Monday, 19 November, 2018

The European Parliament rejected the Directive on copyright in the Internet

GETTYMembers of the ENF founded by Marine Le Pen have been asked to reimburse almost £500,000 GETTYMembers of the ENF founded by Marine Le Pen have been asked to reimburse almost £500,000
Sherri Watson | 07 July, 2018, 15:30

A total of 318 MEPs voted against opening the secret talks this Wednesday, with 278 voting favour and 31 abstaining.

"Ardent copyright campaigners and those who benefit from free-riding on publishers' and other creators' content will no doubt be lobbying for the total deletion of the proposed Publisher's neighbouring Right (Article 11)", suggest the authors.

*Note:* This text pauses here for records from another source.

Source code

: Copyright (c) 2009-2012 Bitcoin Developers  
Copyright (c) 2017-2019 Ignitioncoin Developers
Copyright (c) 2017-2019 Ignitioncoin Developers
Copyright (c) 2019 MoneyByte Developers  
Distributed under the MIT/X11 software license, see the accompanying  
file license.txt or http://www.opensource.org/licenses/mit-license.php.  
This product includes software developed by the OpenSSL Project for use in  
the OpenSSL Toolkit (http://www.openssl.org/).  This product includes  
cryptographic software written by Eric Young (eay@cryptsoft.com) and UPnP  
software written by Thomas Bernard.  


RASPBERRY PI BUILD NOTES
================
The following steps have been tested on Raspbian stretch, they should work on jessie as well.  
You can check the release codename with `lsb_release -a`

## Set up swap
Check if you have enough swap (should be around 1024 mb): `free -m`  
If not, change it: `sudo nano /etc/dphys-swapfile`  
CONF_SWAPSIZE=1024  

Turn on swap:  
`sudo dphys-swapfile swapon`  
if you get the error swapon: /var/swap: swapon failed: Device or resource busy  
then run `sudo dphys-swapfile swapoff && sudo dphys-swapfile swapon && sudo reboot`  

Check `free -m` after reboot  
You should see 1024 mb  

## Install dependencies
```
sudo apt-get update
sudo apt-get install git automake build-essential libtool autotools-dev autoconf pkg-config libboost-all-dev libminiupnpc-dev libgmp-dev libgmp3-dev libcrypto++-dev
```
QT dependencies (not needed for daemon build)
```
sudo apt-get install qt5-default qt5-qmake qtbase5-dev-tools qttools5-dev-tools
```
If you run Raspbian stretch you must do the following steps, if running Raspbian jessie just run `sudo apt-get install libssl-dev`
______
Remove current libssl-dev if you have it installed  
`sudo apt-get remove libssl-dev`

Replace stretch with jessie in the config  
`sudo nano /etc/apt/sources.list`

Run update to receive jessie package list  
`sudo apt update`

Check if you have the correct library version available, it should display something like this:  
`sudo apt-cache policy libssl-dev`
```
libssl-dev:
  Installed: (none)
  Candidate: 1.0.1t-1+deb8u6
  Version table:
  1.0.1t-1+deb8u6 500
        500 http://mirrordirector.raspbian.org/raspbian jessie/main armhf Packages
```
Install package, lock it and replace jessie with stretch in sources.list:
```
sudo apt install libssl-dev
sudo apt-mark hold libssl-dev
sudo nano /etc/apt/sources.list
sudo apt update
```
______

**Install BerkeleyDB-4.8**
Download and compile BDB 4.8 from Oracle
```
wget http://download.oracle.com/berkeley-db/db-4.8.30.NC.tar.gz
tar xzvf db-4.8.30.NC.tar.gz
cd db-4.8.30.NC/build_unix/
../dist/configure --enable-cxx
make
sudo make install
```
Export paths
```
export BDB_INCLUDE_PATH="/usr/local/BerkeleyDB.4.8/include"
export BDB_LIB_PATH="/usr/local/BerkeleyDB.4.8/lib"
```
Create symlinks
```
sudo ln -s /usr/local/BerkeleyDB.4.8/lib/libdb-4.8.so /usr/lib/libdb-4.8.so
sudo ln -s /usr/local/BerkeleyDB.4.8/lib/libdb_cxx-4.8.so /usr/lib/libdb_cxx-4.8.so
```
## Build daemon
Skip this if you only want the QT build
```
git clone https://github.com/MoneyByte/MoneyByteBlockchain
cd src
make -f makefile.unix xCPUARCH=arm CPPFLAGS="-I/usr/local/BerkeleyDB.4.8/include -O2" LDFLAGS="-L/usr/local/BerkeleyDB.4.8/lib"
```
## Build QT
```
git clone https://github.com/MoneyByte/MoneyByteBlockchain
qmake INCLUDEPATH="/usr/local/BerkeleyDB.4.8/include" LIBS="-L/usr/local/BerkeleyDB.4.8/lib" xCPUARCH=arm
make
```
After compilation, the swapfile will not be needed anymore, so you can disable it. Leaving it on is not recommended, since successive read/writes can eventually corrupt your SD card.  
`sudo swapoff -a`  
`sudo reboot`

In case of approval of the Directive such major online platforms like Youtube, Google and Facebook would be required to verify information that is published on a possible copyright infringement. "All MEPs will get to vote on #uploadfilters and the #linktax September 10-13", she said in tweet.

"The draft law, known as the Copyright Directive, was intended as a simple update to copyright for the internet age".

"Internet giants have deceived consumers, European citizens and the majority of the European Plenary assembly by misrepresenting a campaign based on real economic and remuneration issues as a threat to freedom of expression, a deceitful campaign created to mask their true intention-to preserve their advertising revenues", it said.

The copyright machines, as activists called the upload filters for copyrighted content, would also drastically increase the legal liabilities of all content platforms operating in the European Union (EU). Google was really upset with this reform after already having to shut down Google news service in Spain due to a similar law.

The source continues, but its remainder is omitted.